### Task to complete
Look through the data below for the line with "Let's use the" and the line with "URL of links", then output those two and all lines in between, exactly as written.

[Dataset entries]

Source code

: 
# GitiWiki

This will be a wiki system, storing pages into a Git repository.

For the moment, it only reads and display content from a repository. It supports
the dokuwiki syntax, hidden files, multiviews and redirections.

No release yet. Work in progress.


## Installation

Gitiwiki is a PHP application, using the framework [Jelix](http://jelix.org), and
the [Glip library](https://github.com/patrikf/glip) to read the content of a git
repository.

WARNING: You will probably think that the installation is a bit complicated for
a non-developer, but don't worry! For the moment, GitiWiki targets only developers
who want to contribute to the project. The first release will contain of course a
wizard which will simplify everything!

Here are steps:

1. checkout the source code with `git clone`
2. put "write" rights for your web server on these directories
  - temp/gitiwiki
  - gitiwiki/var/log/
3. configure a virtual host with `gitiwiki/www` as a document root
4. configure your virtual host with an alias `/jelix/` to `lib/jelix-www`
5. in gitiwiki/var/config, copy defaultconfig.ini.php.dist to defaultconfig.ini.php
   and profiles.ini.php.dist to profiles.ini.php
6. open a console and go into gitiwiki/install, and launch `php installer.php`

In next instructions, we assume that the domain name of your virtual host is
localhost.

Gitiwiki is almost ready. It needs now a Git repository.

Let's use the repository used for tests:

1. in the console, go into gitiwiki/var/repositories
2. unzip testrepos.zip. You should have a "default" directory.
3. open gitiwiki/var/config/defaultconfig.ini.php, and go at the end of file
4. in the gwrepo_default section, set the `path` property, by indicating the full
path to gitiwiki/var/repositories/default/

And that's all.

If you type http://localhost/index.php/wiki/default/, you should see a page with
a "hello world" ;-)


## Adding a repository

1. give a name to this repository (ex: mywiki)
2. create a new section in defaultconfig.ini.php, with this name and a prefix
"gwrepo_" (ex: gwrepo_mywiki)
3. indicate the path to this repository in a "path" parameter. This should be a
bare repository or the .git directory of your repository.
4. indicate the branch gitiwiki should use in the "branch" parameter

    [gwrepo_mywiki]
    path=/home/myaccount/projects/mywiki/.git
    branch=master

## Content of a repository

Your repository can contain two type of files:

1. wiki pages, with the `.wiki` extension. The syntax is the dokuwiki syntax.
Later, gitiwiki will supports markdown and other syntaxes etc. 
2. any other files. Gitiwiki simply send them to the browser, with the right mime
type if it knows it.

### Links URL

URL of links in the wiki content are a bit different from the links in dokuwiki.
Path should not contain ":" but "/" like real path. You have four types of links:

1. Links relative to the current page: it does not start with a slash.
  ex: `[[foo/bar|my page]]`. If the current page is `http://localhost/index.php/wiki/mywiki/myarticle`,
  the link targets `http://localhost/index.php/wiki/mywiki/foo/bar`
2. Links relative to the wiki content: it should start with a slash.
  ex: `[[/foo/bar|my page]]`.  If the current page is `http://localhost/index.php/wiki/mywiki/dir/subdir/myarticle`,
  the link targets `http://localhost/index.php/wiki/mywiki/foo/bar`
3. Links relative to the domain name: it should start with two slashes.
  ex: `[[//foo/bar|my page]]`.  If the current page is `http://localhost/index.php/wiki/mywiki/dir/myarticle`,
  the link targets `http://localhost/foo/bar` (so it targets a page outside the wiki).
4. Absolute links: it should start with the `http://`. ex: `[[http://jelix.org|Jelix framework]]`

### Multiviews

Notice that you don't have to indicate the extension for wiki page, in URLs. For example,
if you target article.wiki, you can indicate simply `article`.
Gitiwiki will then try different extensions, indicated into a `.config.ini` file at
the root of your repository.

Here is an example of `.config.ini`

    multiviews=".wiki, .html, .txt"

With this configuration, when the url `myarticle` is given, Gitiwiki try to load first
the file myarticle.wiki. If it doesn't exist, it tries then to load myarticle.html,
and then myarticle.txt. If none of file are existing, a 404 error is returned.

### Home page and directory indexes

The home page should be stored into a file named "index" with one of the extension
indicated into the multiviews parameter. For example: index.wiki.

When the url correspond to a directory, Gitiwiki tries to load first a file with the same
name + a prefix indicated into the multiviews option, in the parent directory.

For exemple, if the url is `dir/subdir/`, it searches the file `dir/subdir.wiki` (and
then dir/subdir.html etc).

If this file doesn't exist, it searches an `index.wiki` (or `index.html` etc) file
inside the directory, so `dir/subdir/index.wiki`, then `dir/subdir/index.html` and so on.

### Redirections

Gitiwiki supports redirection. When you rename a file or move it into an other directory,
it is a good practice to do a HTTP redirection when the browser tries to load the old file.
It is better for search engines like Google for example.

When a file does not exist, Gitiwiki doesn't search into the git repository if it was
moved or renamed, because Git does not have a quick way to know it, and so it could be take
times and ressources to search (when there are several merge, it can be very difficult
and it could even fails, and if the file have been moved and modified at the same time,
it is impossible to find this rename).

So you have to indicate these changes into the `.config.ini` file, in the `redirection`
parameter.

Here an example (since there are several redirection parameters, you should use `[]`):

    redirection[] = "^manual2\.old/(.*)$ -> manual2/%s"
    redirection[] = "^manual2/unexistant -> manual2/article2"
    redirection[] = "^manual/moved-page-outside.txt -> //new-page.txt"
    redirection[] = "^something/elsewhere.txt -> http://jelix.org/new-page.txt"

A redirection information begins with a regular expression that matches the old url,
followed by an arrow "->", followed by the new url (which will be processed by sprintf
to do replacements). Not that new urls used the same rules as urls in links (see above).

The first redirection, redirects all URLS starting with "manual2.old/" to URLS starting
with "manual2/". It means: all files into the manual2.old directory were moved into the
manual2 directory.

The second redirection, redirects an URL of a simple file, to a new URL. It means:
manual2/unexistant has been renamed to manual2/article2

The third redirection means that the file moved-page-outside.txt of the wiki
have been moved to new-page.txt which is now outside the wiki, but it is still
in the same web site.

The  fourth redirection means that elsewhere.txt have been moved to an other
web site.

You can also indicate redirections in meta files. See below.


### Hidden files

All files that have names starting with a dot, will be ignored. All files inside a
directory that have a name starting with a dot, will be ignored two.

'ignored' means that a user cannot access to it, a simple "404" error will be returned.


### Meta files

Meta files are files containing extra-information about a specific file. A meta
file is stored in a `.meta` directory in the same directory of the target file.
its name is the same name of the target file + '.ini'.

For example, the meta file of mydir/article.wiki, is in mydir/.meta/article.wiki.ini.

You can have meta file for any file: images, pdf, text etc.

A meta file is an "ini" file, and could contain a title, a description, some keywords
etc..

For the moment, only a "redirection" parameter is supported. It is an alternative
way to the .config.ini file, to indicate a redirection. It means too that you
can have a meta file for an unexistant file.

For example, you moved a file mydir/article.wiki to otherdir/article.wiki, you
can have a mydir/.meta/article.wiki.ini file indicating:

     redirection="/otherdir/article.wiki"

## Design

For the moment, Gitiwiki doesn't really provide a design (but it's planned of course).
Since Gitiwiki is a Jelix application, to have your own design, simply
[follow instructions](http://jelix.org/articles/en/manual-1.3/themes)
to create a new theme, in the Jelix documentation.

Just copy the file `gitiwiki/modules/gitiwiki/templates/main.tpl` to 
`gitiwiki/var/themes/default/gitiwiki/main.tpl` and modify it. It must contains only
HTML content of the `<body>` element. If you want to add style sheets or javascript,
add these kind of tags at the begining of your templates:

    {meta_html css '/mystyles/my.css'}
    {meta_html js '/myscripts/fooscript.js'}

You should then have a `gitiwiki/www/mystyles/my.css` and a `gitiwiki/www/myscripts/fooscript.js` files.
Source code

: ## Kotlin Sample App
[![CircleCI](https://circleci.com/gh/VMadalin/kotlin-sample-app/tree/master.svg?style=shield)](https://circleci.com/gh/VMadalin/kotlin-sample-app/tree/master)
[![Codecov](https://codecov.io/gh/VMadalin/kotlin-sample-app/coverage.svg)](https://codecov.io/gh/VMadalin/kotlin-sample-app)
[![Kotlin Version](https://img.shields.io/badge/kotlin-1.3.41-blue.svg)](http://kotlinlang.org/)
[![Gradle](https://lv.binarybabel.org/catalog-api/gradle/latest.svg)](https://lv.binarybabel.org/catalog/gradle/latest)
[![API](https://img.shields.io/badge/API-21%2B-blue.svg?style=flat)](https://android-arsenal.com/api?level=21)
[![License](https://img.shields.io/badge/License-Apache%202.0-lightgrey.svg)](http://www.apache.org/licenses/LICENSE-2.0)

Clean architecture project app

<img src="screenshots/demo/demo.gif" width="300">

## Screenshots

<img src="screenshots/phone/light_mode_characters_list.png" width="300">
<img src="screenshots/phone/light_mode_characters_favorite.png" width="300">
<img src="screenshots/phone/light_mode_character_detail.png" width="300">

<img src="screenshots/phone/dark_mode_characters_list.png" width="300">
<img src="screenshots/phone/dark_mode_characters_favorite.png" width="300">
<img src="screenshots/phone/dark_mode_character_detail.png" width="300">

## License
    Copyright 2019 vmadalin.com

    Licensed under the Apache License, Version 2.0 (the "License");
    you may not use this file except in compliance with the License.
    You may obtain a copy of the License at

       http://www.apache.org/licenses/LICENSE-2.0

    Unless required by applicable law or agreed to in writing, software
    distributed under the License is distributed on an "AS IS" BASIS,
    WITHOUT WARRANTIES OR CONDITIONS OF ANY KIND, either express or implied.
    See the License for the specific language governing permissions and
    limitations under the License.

### Answer box
Let's use the repository used for tests:

1. in the console, go into gitiwiki/var/repositories
2. unzip testrepos.zip. You should have a "default" directory.
3. open gitiwiki/var/config/defaultconfig.ini.php, and go at the end of file
4. in the gwrepo_default section, set the `path` property, by indicating the full
path to gitiwiki/var/repositories/default/

And that's all.

If you type http://localhost/index.php/wiki/default/, you should see a page with
a "hello world" ;-)


## Adding a repository

1. give a name to this repository (ex: mywiki)
2. create a new section in defaultconfig.ini.php, with this name and a prefix
"gwrepo_" (ex: gwrepo_mywiki)
3. indicate the path to this repository in a "path" parameter. This should be a
bare repository or the .git directory of your repository.
4. indicate the branch gitiwiki should use in the "branch" parameter

    [gwrepo_mywiki]
    path=/home/myaccount/projects/mywiki/.git
    branch=master

## Content of a repository

Your repository can contain two type of files:

1. wiki pages, with the `.wiki` extension. The syntax is the dokuwiki syntax.
Later, gitiwiki will supports markdown and other syntaxes etc. 
2. any other files. Gitiwiki simply send them to the browser, with the right mime
type if it knows it.

### Links URL

URL of links in the wiki content are a bit different from the links in dokuwiki.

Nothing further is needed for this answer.